3. My father is a homophobe. He would disown me and disinherit me if he thought I was gay. Luckily, I'm not.
4. You completed your novel. Your family and all your friends tell you it's brilliant. It's sure to be published.
5. The weather report calls for possible tornadoes. Douglas wants to watch the big game on his new TV. That noise he hears is probably just a train going by.
6. Conman John "Dough" Montgomery needs to repay loan shark "No-miss" Natasha before she puts a bullet in his heart. Or did he already lose his heart to her and that's why he signed to begin with? And is her real interest in the loan interest or in him? It's cutthroat three card monty crossed with swoony Russian roulette, gangster style.
Original Version
Dear Evil Editor,
Sixteen-year-old Ashton Sinclair-Yang is caught in a crossfire of two truths and a lie. Despite knowing his parents’ rocky relationship will end in someone leaving, he’s still heartbroken over the fact that it’s his dad. It leaves him defenseless against his overbearing mom, making things especially hard since his home support system—twin sister Mallory—seems to never be around anymore. [If his dad's absence leaves him defenseless, it sounds like his dad was his support system. Also, as Yoda would say, Mallory around is or is not. There is no 'seems'.] [Also, twins in fiction are always the same gender, allowing you to write scenes where they trade places with each other. It's an unwritten rule, just like whenever a body is burned in a fire, it's never the body of who they think it is.] But at least, with his dad gone, he doesn’t have to lie about being straight anymore, right? [Did he frequently have to say, Dad, I'm straight? or did the subject never come up?]
Turns out, it’s not that easy. It gets harder [It's not that easy, it gets harder . . . what exactly is "it." Not lying about being straight?] when Ashton falls head over heels for Mason Castillo, a boy just like himself, having one foot in his true self and another one living a lie. He figured [figures] that if they stick together, their lying karmas will balance out. [Wrong. k + k = 2k, not 0] The more time he spends with Mason, the more he’s able to pull himself out of his lies, enabling him to smoothen the relationship with his mother and rebuild the bridge to reach Mallory. [Just because a 16-year-old girl stops hanging out with her brother doesn't mean a bridge has collapsed. Did something happen?] Everything is set and ready for him to let go of the half-lies he’s been holding on to [He pulled himself out of his lies, but held onto his half-lies. I'm getting confused. The title says there are two truths and one lie.] . . . until his dad comes back.
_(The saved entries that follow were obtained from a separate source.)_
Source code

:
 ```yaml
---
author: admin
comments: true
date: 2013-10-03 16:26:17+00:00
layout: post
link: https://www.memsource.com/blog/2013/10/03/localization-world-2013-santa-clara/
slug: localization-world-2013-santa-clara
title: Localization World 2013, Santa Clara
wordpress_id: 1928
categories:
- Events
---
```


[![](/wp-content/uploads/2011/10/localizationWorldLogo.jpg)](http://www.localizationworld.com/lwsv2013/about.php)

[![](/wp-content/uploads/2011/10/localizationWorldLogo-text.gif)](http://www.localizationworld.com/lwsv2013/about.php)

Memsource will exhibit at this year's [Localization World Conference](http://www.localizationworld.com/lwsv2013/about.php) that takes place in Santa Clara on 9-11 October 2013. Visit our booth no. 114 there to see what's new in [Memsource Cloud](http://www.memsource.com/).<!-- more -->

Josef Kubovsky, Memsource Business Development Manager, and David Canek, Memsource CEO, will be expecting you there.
Just like that, Ashton falls back into the pit he’s been trying so hard to dig himself out of. His father’s return shines a light on many other holes the people around him have dug, filled to the brim with lies of their own. He realizes he isn’t the only one in the family playing an unwinnable game of two truths and a lie against the universe, and now all the lies are catching up to them. [I'm starting to think the title should be One Truth and Hundreds of Lies. You could throw in a couple specific examples of what you're talking about.] If he doesn’t find a way to end the lies, especially his own, he’ll have to watch his family crumble and lose a truthful love he desperately wants to have. [Good to tell us what's at stake, but the rest of the paragraph is vague.]
Complete at 89,400 words, TWO TRUTHS AND A LIE is a standalone coming-of-age YA novel. It’s an honest and provoking tale of sexuality, family, and finding legitimacy in one’s own identity through living as their own true self that would appeal to fans of FIFTEEN HUNDRED MILES FROM THE SUN by Johnny Garza Villa, MORE HAPPY THAN NOT by Adam Silvera, and LOVEBOAT TAIPEI by Abigail Hing Wen.
1 comment:
Hi author, congratulations on finishing your book.
What you have is a bit heavy on justifying the title.
Out of curiosity, is there a reason Ashton didn't go with his dad? Is there a formal divorce or did his dad just walk out, abandoning the rest of the family? My understanding (which may be faulty/depend on jurisdiction) is that outside of competence/abuse issues children old enough to be legally emancipated can pick which parent to go with in a divorce. In a case of abandonment, I'd think the MC would be working through issues with that--does it come up?
In addition to what EE said, try to include whatever makes your book different from the other coming-of-age/coming-out stories on the market.